In-situ electrodeposition of conductive polypyrrole-graphene oxide composite coating for corrosion protection of 304SS bipolar plates

The enhancement in long-term corrosion resistance of conductive polymer coating is essential for the practical application, particularly to protect metallic bipolar plates in the aggressive environment of proton exchange membrane fuel cell (PEMFC). In this study, graphene oxide (GO) was introduced to polypyrrole (PPY) matrix, furthermore, PPY-GO composite coatings with different GO content were in-situ electrodeposited on 304 stainless steel (SS) bipolar plates to protect them from corrosion in the aggressive working environment.
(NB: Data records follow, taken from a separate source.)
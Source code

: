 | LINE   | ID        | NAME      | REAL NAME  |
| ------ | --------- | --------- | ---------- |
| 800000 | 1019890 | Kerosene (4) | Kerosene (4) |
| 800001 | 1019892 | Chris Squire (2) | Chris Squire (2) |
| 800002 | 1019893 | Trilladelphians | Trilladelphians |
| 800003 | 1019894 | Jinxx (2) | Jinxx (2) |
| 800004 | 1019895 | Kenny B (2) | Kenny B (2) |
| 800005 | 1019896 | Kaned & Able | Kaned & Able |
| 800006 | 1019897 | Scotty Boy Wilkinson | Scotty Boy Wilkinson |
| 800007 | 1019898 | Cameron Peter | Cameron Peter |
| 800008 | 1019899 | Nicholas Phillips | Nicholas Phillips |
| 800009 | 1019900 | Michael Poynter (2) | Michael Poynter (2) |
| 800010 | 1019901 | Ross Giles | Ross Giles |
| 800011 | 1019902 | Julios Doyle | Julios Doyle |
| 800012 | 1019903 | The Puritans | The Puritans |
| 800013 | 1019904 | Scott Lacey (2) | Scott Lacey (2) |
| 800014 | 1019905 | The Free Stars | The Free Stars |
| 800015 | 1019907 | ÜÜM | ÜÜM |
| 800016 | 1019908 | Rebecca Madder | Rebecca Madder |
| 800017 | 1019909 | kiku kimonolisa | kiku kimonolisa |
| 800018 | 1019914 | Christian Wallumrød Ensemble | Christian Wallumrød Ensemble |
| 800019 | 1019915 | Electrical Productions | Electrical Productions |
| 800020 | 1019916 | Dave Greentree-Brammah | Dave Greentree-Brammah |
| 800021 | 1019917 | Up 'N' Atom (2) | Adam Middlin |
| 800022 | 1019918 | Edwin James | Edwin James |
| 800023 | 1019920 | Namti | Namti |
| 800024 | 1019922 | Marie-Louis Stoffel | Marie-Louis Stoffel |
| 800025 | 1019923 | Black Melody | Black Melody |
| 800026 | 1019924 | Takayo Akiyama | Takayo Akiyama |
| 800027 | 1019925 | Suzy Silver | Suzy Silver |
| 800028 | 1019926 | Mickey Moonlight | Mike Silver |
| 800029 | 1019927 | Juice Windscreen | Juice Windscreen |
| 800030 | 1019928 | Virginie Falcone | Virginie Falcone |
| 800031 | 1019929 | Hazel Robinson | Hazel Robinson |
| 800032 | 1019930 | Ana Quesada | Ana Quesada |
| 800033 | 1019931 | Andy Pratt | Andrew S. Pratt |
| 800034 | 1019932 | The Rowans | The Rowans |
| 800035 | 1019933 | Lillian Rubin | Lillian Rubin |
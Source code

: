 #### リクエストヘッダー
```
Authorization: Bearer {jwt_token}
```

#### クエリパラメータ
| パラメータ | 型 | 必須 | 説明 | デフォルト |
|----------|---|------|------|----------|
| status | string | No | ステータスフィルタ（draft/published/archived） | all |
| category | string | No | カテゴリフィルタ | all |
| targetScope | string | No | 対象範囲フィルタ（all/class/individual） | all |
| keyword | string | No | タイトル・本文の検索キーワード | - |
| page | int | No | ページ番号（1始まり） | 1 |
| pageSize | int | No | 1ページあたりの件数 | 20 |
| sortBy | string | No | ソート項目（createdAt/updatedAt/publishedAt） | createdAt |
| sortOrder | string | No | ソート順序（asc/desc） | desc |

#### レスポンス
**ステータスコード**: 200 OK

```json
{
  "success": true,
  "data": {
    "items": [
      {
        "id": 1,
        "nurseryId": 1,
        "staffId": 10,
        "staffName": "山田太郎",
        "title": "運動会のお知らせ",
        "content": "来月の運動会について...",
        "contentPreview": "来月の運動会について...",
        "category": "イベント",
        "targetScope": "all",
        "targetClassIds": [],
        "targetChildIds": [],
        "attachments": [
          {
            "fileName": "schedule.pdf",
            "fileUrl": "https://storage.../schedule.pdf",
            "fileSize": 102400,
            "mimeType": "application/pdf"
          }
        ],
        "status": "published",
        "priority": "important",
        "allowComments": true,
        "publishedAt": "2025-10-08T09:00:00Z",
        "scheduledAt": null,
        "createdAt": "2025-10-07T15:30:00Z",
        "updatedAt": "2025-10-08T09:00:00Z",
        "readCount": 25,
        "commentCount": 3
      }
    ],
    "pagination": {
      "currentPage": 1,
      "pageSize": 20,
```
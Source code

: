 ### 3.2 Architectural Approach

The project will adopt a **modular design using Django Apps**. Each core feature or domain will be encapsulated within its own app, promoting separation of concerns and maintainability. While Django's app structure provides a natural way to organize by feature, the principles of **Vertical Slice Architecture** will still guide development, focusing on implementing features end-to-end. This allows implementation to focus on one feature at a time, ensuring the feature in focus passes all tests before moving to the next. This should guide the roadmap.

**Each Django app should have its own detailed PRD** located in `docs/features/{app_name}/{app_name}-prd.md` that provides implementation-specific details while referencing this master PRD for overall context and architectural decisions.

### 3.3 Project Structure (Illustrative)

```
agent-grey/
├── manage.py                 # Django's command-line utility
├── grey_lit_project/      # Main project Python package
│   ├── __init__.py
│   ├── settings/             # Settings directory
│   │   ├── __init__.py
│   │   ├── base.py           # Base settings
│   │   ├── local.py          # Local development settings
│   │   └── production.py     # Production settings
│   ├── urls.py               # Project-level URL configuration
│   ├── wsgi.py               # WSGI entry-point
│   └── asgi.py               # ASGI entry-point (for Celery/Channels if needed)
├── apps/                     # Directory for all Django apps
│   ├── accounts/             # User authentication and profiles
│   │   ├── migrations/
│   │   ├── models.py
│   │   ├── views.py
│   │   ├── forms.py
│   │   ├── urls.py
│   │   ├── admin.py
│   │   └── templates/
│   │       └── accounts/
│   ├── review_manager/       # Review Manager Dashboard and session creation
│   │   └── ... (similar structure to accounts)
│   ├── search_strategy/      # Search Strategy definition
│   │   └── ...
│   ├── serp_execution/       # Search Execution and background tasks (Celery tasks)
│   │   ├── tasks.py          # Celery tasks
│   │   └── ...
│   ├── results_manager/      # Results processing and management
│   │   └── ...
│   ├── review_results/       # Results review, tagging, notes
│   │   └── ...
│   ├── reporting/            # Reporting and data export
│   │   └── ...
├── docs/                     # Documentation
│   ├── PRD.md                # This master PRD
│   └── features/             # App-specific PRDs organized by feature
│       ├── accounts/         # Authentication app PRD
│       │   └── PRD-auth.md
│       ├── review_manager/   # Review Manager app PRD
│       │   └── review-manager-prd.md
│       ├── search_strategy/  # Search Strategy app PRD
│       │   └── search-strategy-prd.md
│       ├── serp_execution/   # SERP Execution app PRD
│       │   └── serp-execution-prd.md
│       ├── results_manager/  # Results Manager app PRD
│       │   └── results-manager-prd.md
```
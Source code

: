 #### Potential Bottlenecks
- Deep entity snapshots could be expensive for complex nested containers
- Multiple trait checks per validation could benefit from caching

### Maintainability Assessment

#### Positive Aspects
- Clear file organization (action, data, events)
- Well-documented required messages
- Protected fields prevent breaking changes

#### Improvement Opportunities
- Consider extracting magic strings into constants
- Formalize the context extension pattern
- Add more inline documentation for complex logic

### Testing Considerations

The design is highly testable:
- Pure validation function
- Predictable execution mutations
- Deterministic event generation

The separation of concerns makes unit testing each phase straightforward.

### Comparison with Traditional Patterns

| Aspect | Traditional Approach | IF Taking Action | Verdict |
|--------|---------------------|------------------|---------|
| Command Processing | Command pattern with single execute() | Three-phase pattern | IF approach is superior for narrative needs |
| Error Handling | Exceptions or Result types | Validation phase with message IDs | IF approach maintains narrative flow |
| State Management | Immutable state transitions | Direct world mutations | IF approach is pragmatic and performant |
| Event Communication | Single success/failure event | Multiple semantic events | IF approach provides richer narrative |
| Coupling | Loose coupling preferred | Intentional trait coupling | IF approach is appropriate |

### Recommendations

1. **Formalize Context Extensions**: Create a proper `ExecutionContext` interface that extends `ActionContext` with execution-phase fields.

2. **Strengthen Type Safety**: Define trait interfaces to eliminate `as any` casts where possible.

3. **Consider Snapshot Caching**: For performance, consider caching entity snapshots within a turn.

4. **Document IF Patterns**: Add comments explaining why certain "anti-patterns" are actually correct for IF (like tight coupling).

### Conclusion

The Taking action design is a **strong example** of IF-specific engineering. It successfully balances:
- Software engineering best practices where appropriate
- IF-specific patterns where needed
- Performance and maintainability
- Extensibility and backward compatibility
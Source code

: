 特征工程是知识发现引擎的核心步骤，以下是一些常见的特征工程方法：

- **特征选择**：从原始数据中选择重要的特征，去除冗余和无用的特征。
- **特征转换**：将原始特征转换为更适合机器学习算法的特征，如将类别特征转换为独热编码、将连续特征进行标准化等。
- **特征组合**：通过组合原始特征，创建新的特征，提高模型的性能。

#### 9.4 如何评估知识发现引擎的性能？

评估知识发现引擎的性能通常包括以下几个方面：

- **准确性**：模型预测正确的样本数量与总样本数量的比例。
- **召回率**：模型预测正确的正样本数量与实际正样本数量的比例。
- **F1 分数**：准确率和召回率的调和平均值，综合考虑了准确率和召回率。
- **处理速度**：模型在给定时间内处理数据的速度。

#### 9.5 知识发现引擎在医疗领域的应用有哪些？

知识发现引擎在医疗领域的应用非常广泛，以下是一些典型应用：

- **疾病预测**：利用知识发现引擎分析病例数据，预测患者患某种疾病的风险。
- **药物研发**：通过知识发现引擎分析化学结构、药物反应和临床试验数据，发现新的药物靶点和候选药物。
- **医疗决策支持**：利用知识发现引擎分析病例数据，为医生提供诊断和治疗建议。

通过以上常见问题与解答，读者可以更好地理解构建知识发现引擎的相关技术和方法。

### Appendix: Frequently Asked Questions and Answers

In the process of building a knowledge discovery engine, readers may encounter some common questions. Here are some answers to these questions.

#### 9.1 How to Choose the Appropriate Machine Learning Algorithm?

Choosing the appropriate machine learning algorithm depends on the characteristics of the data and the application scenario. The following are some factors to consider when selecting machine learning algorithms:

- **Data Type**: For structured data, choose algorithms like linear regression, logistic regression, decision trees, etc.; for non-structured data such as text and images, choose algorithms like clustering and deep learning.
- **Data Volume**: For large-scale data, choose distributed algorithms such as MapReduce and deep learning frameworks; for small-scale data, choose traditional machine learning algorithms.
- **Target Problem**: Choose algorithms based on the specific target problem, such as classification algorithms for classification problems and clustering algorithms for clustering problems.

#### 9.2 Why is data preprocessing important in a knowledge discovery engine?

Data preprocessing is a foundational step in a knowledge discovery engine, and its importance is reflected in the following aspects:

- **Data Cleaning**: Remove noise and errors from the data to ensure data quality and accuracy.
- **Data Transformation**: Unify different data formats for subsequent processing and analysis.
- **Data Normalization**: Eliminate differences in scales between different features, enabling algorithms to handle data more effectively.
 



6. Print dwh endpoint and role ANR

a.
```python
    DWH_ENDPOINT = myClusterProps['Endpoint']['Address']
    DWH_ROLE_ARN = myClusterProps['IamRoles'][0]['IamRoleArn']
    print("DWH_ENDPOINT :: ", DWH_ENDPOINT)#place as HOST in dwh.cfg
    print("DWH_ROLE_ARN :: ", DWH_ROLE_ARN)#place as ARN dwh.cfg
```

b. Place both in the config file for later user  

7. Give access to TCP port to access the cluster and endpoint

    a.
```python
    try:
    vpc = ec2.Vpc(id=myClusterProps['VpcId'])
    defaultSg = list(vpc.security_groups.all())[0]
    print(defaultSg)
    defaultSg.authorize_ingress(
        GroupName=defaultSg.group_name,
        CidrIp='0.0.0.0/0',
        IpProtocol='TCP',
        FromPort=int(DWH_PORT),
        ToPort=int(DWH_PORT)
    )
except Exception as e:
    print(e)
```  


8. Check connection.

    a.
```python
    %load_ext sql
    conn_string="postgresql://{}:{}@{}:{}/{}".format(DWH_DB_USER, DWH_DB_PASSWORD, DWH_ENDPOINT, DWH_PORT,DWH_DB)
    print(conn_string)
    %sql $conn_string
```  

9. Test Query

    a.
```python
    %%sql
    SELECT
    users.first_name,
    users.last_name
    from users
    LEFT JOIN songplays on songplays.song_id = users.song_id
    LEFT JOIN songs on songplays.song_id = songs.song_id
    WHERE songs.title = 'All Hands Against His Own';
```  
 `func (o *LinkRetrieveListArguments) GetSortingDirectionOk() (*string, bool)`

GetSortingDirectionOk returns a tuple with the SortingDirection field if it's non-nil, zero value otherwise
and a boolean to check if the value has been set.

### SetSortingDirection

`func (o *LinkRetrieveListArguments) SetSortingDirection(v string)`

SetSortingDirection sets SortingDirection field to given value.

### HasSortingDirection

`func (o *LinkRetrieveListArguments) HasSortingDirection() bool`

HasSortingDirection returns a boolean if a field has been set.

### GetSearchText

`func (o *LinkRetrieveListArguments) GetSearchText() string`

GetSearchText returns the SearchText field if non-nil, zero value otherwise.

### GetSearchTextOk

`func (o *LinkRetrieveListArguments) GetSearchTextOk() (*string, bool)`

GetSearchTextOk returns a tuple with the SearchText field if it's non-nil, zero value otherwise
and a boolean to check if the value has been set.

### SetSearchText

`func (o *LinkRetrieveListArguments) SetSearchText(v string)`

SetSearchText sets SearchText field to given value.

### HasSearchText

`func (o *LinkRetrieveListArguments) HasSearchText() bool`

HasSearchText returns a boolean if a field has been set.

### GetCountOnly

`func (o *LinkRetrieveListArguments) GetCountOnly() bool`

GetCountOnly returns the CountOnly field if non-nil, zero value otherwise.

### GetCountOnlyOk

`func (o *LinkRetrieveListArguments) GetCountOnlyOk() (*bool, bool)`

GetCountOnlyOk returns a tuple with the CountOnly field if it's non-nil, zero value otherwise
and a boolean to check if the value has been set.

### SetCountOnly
The electrochemical results imply that the conductive PPY-GO composite coatings significantly decrease the polarization current density of 304SS during potentiostatic polarization in the simulated PEMFC environment. The existence of GO in PPY matrix enhances the coatings adhesion strength and makes the diffusion pathway of corrosive species longer and more circuitous, further restricts their inward penetration. The PPY-GO coating with the optimized GO content of 1 mg mL−1 in the electrodeposition electrolyte shows the best corrosion resistance among the prepared coatings. This enhanced long-term corrosion protection of the PPY-GO composite coating in comparison with the pristine PPY coating is resulting from the enhanced physical barrier and anodic protection. [Display omitted] •Corrosion resistance enhancement of 304SS bipolar plates by in-situ electrodepositing PPY-GO composite coating.•The existence of GO improves the adhesion strength of the coating and enhances the coatings physical barrier.•PPY-GO composite coating sustains the anodic protection during long-term immersion in the simulated PEMFC environment.•Mechanism involved in durable anti-corrosive performance of PPY-GO composite coating was envisaged.